[EXERCISE DATA — start]
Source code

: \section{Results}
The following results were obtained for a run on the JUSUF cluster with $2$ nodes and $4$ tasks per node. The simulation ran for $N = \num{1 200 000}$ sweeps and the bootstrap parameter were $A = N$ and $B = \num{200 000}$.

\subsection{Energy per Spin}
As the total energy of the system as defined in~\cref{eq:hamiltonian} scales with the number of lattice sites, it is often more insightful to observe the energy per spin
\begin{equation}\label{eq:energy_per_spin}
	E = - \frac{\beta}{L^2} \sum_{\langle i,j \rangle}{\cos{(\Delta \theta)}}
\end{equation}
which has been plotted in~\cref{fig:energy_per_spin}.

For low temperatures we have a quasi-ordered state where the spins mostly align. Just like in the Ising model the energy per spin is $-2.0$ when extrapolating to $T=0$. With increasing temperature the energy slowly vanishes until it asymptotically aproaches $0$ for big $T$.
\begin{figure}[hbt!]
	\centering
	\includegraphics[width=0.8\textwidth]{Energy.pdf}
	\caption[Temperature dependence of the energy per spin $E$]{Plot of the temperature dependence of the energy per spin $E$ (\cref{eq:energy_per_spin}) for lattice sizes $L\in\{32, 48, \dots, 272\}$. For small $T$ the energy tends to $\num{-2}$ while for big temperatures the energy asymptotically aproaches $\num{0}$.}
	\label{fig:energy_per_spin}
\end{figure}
[EXERCISE DATA — finish]
- WHAT IS NEEDED
Copy every record again, keeping each word unchanged.

- ANSWER TO THIS EXERCISE
Source code

: \section{Results}
The following results were obtained for a run on the JUSUF cluster with $2$ nodes and $4$ tasks per node. The simulation ran for $N = \num{1 200 000}$ sweeps and the bootstrap parameter were $A = N$ and $B = \num{200 000}$.

\subsection{Energy per Spin}
As the total energy of the system as defined in~\cref{eq:hamiltonian} scales with the number of lattice sites, it is often more insightful to observe the energy per spin
\begin{equation}\label{eq:energy_per_spin}
	E = - \frac{\beta}{L^2} \sum_{\langle i,j \rangle}{\cos{(\Delta \theta)}}
\end{equation}
which has been plotted in~\cref{fig:energy_per_spin}.

For low temperatures we have a quasi-ordered state where the spins mostly align. Just like in the Ising model the energy per spin is $-2.0$ when extrapolating to $T=0$. With increasing temperature the energy slowly vanishes until it asymptotically aproaches $0$ for big $T$.
\begin{figure}[hbt!]
	\centering
	\includegraphics[width=0.8\textwidth]{Energy.pdf}
	\caption[Temperature dependence of the energy per spin $E$]{Plot of the temperature dependence of the energy per spin $E$ (\cref{eq:energy_per_spin}) for lattice sizes $L\in\{32, 48, \dots, 272\}$. For small $T$ the energy tends to $\num{-2}$ while for big temperatures the energy asymptotically aproaches $\num{0}$.}
	\label{fig:energy_per_spin}
\end{figure}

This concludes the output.